So it appears, ladies and gentlemen, that your humble fungus can get a suntan, too. Scientists recently announced that the melanin contained in some darker fungi absorbs and converts potentially dangerous ionizing radiation into usable forms. Which makes the chlorophyll used by green plants look like a little girl.
A couple of years back, scientists sent robots into the extreme radioactivity around Chernobyl and found, living in the reactors, loads of dark fungi, which apparently was just chilling, waiting for somebody to bring it a mojito or something.
In a May 22 Scientific American article, Arturo Casadevall of the Albert Einstein College of Medicine in New York City says, “In many commercial nuclear reactors, the radioactive water becomes contaminated with melanotic organisms. Nobody really knows what the hell they are doing there.”
But apparently they like it quite a bit. What this means is that life is yet cooler than we thought — that not only do organisms rely on sunlight, but other forms of energy can be turned into something to keep life lively. That’s a big deal if it pans out. Fungi are responsible for the breakdown of organic material of course, and that they thrive on a pretty unfriendly form of energy is better than finding out that coat hangers can be turned into lunch meat.

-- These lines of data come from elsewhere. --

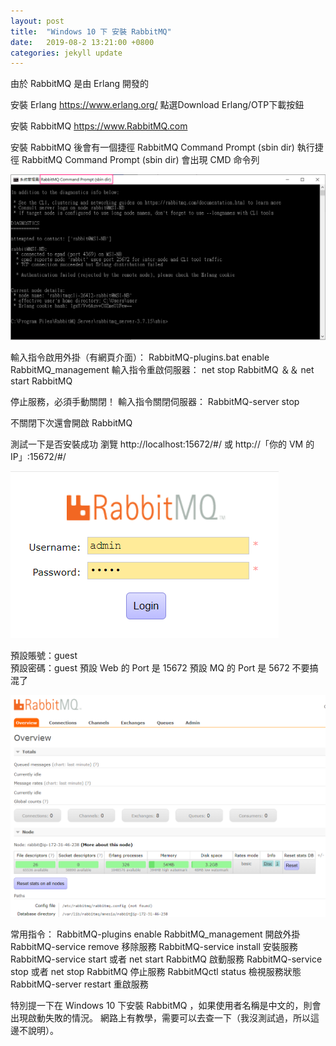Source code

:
 ```yaml
---
layout: post
title:  "Windows 10 下 安裝 RabbitMQ"
date:   2019-08-2 13:21:00 +0800
categories: jekyll update
---
```


由於 RabbitMQ 是由 Erlang 開發的

安裝 Erlang
https://www.erlang.org/
點選Download Erlang/OTP下載按鈕

安裝 RabbitMQ
https://www.RabbitMQ.com

安裝 RabbitMQ 後會有一個捷徑 RabbitMQ Command Prompt (sbin dir)
執行捷徑 RabbitMQ Command Prompt (sbin dir)
會出現 CMD 命令列

![Alt text](/image/github.io/RabbitMQ02.png)

輸入指令啟用外掛（有網頁介面）：
RabbitMQ-plugins.bat enable RabbitMQ_management
輸入指令重啟伺服器：
net stop RabbitMQ ＆＆ net start RabbitMQ

停止服務，必須手動關閉！
輸入指令關閉伺服器：
RabbitMQ-server stop

不關閉下次還會開啟 RabbitMQ

測試一下是否安裝成功
瀏覽 http://localhost:15672/#/
或
http://「你的 VM 的 IP」:15672/#/

![Alt text](/image/github.io/RabbitMQ00.png)

預設賬號：guest      
預設密碼：guest
預設 Web 的 Port 是 15672
預設 MQ 的 Port 是 5672
不要搞混了

![Alt text](/image/github.io/RabbitMQ01.png)

常用指令：
RabbitMQ-plugins enable RabbitMQ_management 開啟外掛
RabbitMQ-service remove 移除服務
RabbitMQ-service install 安裝服務
RabbitMQ-service start 或者 net start RabbitMQ 啟動服務
RabbitMQ-service stop 或者 net stop RabbitMQ 停止服務
RabbitMQctl status 檢視服務狀態
RabbitMQ-server restart 重啟服務

特別提一下在 Windows 10 下安裝 RabbitMQ ，如果使用者名稱是中文的，則會出現啟動失敗的情況。
網路上有教學，需要可以去查一下（我沒測試過，所以這邊不說明）。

And apparently melanin, the stuff that’s in our skin, is pretty deft at handling a large amount of energy and twisting it into something more manageable and less like something that would blow up a potato in a microwave.
This is good news for space travel, because it means that astronauts could live off tasty fungi in space, which is chock-full of radiation and aliens. The fungi might even be put into clothing that could shield us from cosmic rays.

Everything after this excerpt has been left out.